>>>>

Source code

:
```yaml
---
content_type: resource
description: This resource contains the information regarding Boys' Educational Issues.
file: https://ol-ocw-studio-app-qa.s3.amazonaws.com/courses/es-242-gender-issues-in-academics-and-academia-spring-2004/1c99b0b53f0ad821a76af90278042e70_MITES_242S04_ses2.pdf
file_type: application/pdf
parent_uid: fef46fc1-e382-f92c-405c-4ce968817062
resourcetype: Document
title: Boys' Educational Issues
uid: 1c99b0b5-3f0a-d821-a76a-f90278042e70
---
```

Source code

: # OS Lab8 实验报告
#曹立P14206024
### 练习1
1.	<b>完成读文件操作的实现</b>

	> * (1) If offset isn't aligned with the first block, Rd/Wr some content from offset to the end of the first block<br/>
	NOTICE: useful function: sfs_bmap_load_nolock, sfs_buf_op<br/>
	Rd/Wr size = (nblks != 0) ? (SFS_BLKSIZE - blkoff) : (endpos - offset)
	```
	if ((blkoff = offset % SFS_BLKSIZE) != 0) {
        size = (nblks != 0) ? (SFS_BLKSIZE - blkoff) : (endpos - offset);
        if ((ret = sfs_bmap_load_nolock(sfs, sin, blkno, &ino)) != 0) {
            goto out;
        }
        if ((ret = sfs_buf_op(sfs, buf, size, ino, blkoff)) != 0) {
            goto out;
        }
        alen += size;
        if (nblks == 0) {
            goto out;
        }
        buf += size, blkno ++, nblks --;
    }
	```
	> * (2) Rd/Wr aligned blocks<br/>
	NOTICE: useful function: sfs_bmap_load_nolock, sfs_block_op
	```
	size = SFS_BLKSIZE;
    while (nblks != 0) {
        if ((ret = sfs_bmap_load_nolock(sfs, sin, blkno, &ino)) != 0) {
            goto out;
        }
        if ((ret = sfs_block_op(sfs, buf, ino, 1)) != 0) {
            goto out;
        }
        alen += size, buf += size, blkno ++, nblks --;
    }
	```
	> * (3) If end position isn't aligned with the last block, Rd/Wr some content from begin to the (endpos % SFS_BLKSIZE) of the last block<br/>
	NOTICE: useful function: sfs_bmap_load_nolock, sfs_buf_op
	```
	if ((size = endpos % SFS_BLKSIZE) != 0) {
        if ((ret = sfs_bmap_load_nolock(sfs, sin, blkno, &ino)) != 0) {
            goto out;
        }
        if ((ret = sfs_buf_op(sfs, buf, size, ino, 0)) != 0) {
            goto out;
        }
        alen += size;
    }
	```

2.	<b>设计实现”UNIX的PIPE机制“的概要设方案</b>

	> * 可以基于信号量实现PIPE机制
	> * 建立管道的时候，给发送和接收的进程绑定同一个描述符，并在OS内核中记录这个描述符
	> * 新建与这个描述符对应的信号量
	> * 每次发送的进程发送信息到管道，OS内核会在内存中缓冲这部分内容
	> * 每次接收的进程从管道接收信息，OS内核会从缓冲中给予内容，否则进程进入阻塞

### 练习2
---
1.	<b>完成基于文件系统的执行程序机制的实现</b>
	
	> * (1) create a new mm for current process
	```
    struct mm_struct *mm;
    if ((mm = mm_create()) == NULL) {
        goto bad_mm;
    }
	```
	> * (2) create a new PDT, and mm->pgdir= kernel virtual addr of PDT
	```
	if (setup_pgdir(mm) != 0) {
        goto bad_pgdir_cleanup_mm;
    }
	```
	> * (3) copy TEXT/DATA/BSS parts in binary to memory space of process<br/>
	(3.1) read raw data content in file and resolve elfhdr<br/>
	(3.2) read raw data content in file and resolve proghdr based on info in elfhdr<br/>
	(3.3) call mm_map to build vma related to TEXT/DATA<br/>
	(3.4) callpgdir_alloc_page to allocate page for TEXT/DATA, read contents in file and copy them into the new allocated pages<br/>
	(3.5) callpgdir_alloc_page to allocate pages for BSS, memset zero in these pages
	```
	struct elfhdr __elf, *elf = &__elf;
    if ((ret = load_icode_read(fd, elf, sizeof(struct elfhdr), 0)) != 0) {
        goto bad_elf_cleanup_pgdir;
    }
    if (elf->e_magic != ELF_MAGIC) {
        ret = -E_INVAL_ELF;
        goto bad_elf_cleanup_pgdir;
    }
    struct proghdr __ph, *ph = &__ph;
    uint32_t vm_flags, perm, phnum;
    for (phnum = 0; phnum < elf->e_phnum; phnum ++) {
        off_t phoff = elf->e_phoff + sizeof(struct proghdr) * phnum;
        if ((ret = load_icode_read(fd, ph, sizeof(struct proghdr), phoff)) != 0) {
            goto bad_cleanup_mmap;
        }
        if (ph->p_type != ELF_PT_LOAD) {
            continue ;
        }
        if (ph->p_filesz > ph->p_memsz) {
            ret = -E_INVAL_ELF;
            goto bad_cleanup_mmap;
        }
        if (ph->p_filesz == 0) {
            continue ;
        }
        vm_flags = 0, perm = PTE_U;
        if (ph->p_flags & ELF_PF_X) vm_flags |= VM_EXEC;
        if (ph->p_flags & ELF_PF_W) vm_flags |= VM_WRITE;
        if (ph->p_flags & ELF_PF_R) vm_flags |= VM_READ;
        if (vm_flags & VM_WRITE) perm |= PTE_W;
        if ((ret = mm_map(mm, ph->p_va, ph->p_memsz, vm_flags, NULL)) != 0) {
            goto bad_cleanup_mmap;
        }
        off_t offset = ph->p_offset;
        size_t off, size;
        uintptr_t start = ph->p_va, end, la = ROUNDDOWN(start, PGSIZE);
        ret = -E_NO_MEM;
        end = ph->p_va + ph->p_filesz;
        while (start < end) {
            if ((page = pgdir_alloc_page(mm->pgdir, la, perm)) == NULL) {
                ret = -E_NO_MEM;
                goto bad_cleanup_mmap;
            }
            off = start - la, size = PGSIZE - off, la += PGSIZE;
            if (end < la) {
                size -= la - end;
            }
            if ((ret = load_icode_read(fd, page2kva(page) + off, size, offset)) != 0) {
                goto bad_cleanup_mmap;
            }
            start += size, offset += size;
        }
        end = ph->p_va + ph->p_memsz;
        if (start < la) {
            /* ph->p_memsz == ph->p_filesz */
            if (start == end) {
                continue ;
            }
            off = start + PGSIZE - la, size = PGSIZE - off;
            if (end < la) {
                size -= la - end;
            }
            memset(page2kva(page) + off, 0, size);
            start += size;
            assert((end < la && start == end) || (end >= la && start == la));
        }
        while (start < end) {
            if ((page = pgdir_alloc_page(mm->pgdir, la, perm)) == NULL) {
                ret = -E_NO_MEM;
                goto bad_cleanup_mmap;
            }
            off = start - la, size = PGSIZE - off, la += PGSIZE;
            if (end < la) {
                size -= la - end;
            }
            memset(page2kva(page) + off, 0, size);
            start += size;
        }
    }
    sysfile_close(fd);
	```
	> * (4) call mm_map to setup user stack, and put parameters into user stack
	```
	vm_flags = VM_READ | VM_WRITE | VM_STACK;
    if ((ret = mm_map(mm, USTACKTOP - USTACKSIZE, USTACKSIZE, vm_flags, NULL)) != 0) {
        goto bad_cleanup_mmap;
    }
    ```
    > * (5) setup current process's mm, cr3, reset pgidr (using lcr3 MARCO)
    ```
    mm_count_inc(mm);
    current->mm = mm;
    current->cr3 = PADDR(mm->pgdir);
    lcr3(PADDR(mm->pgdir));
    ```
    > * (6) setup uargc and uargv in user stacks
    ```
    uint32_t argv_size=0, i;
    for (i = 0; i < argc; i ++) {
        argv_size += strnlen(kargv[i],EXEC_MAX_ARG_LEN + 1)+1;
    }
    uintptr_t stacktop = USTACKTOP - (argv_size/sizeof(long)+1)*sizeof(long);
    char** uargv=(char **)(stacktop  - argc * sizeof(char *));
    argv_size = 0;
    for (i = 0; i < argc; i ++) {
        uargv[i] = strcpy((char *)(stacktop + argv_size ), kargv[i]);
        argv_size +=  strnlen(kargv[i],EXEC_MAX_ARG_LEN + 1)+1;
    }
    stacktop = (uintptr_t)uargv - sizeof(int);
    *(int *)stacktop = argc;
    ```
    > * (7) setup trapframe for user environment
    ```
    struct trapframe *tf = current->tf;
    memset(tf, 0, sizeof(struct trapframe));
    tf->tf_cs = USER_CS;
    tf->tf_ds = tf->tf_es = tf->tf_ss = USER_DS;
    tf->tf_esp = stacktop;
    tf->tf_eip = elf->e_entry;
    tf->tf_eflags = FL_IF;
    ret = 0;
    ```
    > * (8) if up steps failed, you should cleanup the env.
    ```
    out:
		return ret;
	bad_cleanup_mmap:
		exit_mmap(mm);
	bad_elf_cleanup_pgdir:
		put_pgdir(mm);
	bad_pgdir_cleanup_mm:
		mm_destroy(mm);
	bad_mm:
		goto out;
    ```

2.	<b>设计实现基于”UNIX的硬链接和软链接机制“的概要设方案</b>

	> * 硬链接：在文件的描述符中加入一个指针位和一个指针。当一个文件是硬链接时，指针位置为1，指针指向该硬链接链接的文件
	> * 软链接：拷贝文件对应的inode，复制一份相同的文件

<<<<

Prompt: In how many lines of the listing does the word "NOTICE" appear? Give the number and no other words.

The answer: 3